1

I have thousands of grayscale tiles of 256 x 256 pixels with dtype np.uint8 and I want to combine those into one BigTiff pyramidical image as fast as possible.

My current approach is to create a numpy array with the size of the final image, in which I paste all the tiles (This only takes a few seconds). For saving I have looked into multiple approaches.

1) Tifffile, using the imsave function, which turned out to be very slow, I would estimate over 10 minutes at least for a file that would end up at around 700MB

2) pyvips, by converting the massive numpy image to a pyvips image using pyvips.Image.new_from_memory, and then saving it using this:

vips_img.tiffsave(filename, tile=True, compression='lzw', bigtiff=True, pyramid=True, Q=80)

Constructing the vips_img takes ~42 seconds and saving it to disk takes another ~30, but this is all done using a single thread. I am wondering if there is any way to do this more time efficiently, either using a different method or leverage multithreading.

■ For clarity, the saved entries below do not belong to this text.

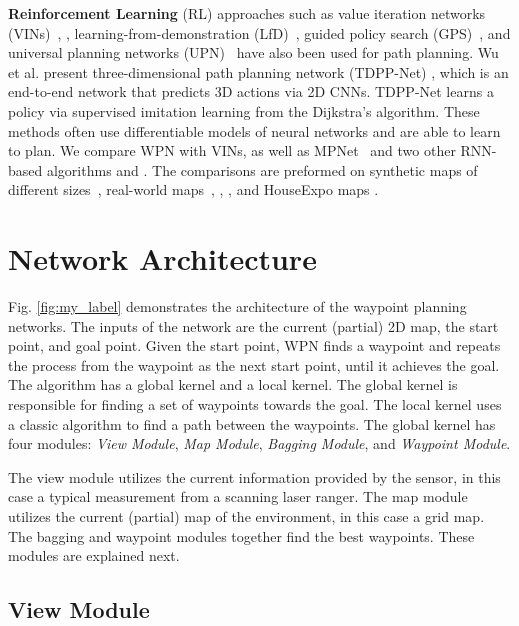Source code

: \documentclass[journal, twocolumn]{IEEEtran}
\begin{document}
\textbf{Reinforcement Learning} (RL) approaches such as value iteration networks (VINs)~\cite{tamar2016value},  \cite{Levine2013},  learning-from-demonstration (LfD)~\cite{Abbeel2010}, guided policy search (GPS)~\cite{Levine2013}, and universal planning networks (UPN)~\cite{srinivas2018universal} have also been used for path planning. Wu et al. present three-dimensional path planning network (TDPP-Net) \cite{TDPPNet}, which is an end-to-end network that predicts 3D actions via 2D CNNs. TDPP-Net learns a policy via supervised imitation learning from the Dijkstra’s algorithm. These methods often use differentiable models of neural networks and are able to learn to plan. We compare WPN with VINs, as well as MPNet~\cite{qureshi2019motion} and two other RNN-based algorithms \cite{nicola2018lstm} and \cite{inoue2019robot}. The comparisons are preformed on synthetic maps of different sizes~\cite{pathbench}, real-world maps~\cite{first_map}, \cite{second_map}, \cite{third_map}, and HouseExpo maps \cite{houseexpo}.



\section{Network Architecture} \label{sec:wpn} 

Fig. \ref{fig:my_label} demonstrates the architecture of the waypoint planning networks. The inputs of the network are the current (partial) 2D map, the start point, and goal point. Given the start point, WPN finds a waypoint and repeats the process from the waypoint as the next start point, until it achieves the goal. The algorithm has a global kernel and a local kernel. The global kernel is responsible for finding a set of waypoints towards the goal. The local kernel uses a classic algorithm to find a path between the waypoints. The global kernel has four modules: 
\emph{View Module},
\emph{Map Module}, 
\emph{Bagging Module}, and
\emph{Waypoint Module}. 

The view module utilizes the current information provided by the sensor, in this case a typical measurement from a scanning laser ranger. The map module utilizes the current (partial) map of the environment, in this case a grid map. The bagging and waypoint modules together find the best waypoints. These modules are explained next. 

\subsection{View Module} \label{sec:view_module}
\end{document}

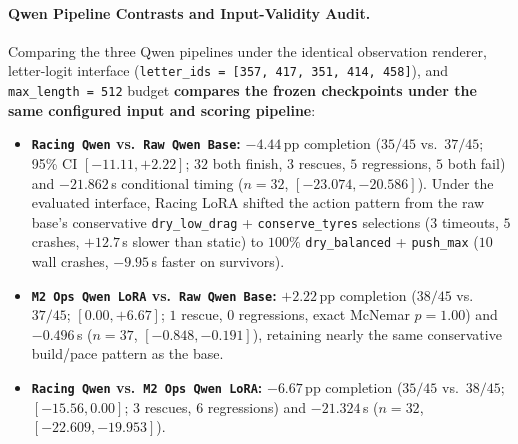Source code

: \documentclass[11pt,a4paper]{article}
\begin{document}
\paragraph{Qwen Pipeline Contrasts and Input-Validity Audit.}
Comparing the three Qwen pipelines under the identical observation renderer, letter-logit interface (\texttt{letter\_ids = [357, 417, 351, 414, 458]}), and \texttt{max\_length = 512} budget \textbf{compares the frozen checkpoints under the same configured input and scoring pipeline}:
\begin{itemize}[leftmargin=1.5em,itemsep=2pt]
  \item \textbf{\texttt{Racing Qwen} vs.\ \texttt{Raw Qwen Base}:} $-4.44$\,pp completion ($35/45$ vs.\ $37/45$; 95\% CI $[-11.11, +2.22]$; $32$ both finish, $3$ rescues, $5$ regressions, $5$ both fail) and $-21.862$\,s conditional timing ($n=32$, $[-23.074, -20.586]$). Under the evaluated interface, Racing LoRA shifted the action pattern from the raw base's conservative \texttt{dry\_low\_drag} + \texttt{conserve\_tyres} selections ($3$ timeouts, $5$ crashes, $+12.7$\,s slower than static) to $100\%$ \texttt{dry\_balanced} + \texttt{push\_max} ($10$ wall crashes, $-9.95$\,s faster on survivors).
  \item \textbf{\texttt{M2 Ops Qwen LoRA} vs.\ \texttt{Raw Qwen Base}:} $+2.22$\,pp completion ($38/45$ vs.\ $37/45$; $[0.00, +6.67]$; $1$ rescue, $0$ regressions, exact McNemar $p = 1.00$) and $-0.496$\,s ($n=37$, $[-0.848, -0.191]$), retaining nearly the same conservative build/pace pattern as the base.
  \item \textbf{\texttt{Racing Qwen} vs.\ \texttt{M2 Ops Qwen LoRA}:} $-6.67$\,pp completion ($35/45$ vs.\ $38/45$; $[-15.56, 0.00]$; $3$ rescues, $6$ regressions) and $-21.324$\,s ($n=32$, $[-22.609, -19.953]$).
\end{itemize}
\end{document}
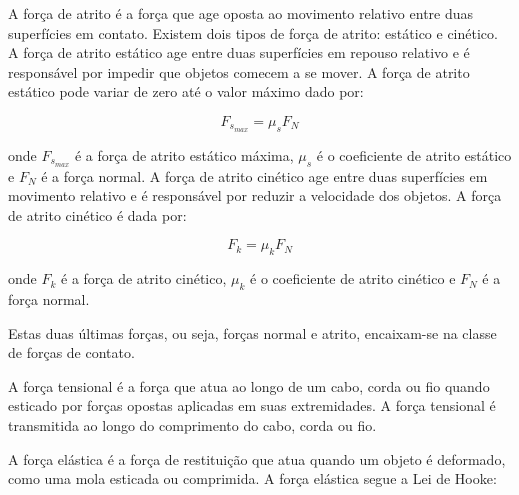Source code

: \documentclass[physics_notes.tex]{subfiles}
\begin{document}
A força de atrito é a força que age oposta ao movimento relativo entre duas superfícies em contato. Existem dois tipos de força de atrito: estático e cinético.
A força de atrito estático age entre duas superfícies em repouso relativo e é responsável por impedir que objetos comecem a se mover. A força de atrito estático pode variar de zero até o valor máximo dado por:

\begin{equation}
	F_{s_{max}} = \mu_s F_N
\end{equation}

onde $F_{s_{max}}$ é a força de atrito estático máxima, $\mu_s$ é o coeficiente de atrito estático e $F_N$ é a força normal.
A força de atrito cinético age entre duas superfícies em movimento relativo e é responsável por reduzir a velocidade dos objetos. A força de atrito cinético é dada por:

\begin{equation}
	F_k = \mu_k F_N
\end{equation}

onde $F_k$ é a força de atrito cinético, $\mu_k$ é o coeficiente de atrito cinético e $F_N$ é a força normal.
\begin{center}
\end{center}

Estas duas últimas forças, ou seja, forças normal e atrito, encaixam-se na classe de forças de contato.

A força tensional é a força que atua ao longo de um cabo, corda ou fio quando esticado por forças opostas aplicadas em suas extremidades. A força tensional é transmitida ao longo do comprimento do cabo, corda ou fio.
\begin{center}
\end{center}

A força elástica é a força de restituição que atua quando um objeto é deformado, como uma mola esticada ou comprimida. A força elástica segue a Lei de Hooke:
\end{document}
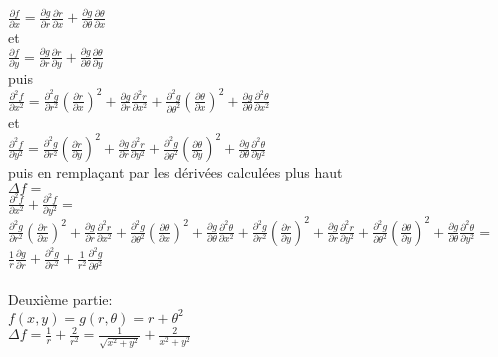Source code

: \begin{myExample}
	$\frac{\partial f}{\partial x}=\frac{\partial g}{\partial r}\frac{\partial r}{\partial x}+\frac{\partial g}{\partial \theta}\frac{\partial \theta}{\partial x}$
	\\ et
	\\
	$\frac{\partial f}{\partial y}=\frac{\partial g}{\partial r}\frac{\partial r}{\partial y}+\frac{\partial g}{\partial \theta}\frac{\partial \theta}{\partial y}$
	\\puis
	\\
	$\frac{\partial^2 f}{\partial x^2}=\frac{\partial^2 g}{\partial r^2}(\frac{\partial r}{\partial x})^2+\frac{\partial g}{\partial r}\frac{\partial^2 r}{\partial x^2}+\frac{\partial^2 g}{\partial \theta^2}(\frac{\partial \theta}{\partial x})^2+\frac{\partial g}{\partial \theta}\frac{\partial^2 \theta}{\partial x^2}$
	\\et
	\\
	$\frac{\partial^2 f}{\partial y^2}=\frac{\partial^2 g}{\partial r^2}(\frac{\partial r}{\partial y})^2+\frac{\partial g}{\partial r}\frac{\partial^2 r}{\partial y^2}+\frac{\partial^2 g}{\partial \theta^2}(\frac{\partial \theta}{\partial y})^2+\frac{\partial g}{\partial \theta}\frac{\partial^2 \theta}{\partial y^2}$
	\\
	puis en remplaçant par les dérivées calculées plus haut
	\\
	$\Delta f=$
	\\
	$\frac{\partial^2 f}{\partial x^2}+\frac{\partial^2 f}{\partial y^2}=$
	\\$\frac{\partial^2 g}{\partial r^2}(\frac{\partial r}{\partial x})^2+\frac{\partial g}{\partial r}\frac{\partial^2 r}{\partial x^2}+\frac{\partial^2 g}{\partial \theta^2}(\frac{\partial \theta}{\partial x})^2+\frac{\partial g}{\partial \theta}\frac{\partial^2 \theta}{\partial x^2}+\frac{\partial^2 g}{\partial r^2}(\frac{\partial r}{\partial y})^2+\frac{\partial g}{\partial r}\frac{\partial^2 r}{\partial y^2}+\frac{\partial^2 g}{\partial \theta^2}(\frac{\partial \theta}{\partial y})^2+\frac{\partial g}{\partial \theta}\frac{\partial^2 \theta}{\partial y^2}=$
	\\$\frac{1}{r}\frac{\partial g}{\partial r}+\frac{\partial^2 g}{\partial r^2}+\frac{1}{r^2}\frac{\partial^2 g}{\partial \theta^2}$
	\\\\
	Deuxième partie:
	\\
	$f(x,y)=g(r,\theta)=r+\theta^2$
	\\
	$\Delta f=\frac{1}{r}+\frac{2}{r^2}=\frac{1}{\sqrt{x^2+y^2}}+\frac{2}{x^2+y^2}$
	
\end{myExample}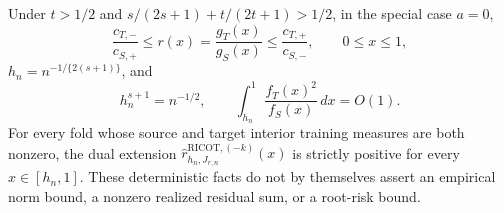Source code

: Under \(t>1/2\) and \(s/(2s+1)+t/(2t+1)>1/2\), in the special case \(a=0\),
\[
\frac{c_{T,-}}{c_{S,+}}\le r(x)=\frac{g_T(x)}{g_S(x)}\le\frac{c_{T,+}}{c_{S,-}},\qquad 0\le x\le1,
\]
\(h_n=n^{-1/\{2(s+1)\}}\), and
\[
h_n^{s+1}=n^{-1/2},\qquad \int_{h_n}^1\frac{f_T(x)^2}{f_S(x)}\,dx=O(1).
\]
For every fold whose source and target interior training measures are both nonzero, the dual extension \(\widehat r^{\mathrm{RICOT},(-k)}_{h_n,J_{r,n}}(x)\) is strictly positive for every \(x\in[h_n,1]\). These deterministic facts do not by themselves assert an empirical norm bound, a nonzero realized residual sum, or a root-risk bound.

High speed storage is available, so things could potentially be saved in a different format first or transferred to a different programming language if needed.

Just brainstorming: all the tiles come from an already existing BigTiff image and have been put through a preprocessing pipeline and now need to be saved again. I'm wondering if there could potentially be a way to copy the original file and replace data in there efficiently.

edit with more information:

The dimensions of the image are roughly 55k by 45k, but I would like to use this code for larger images too, up to 150k by 150k for example.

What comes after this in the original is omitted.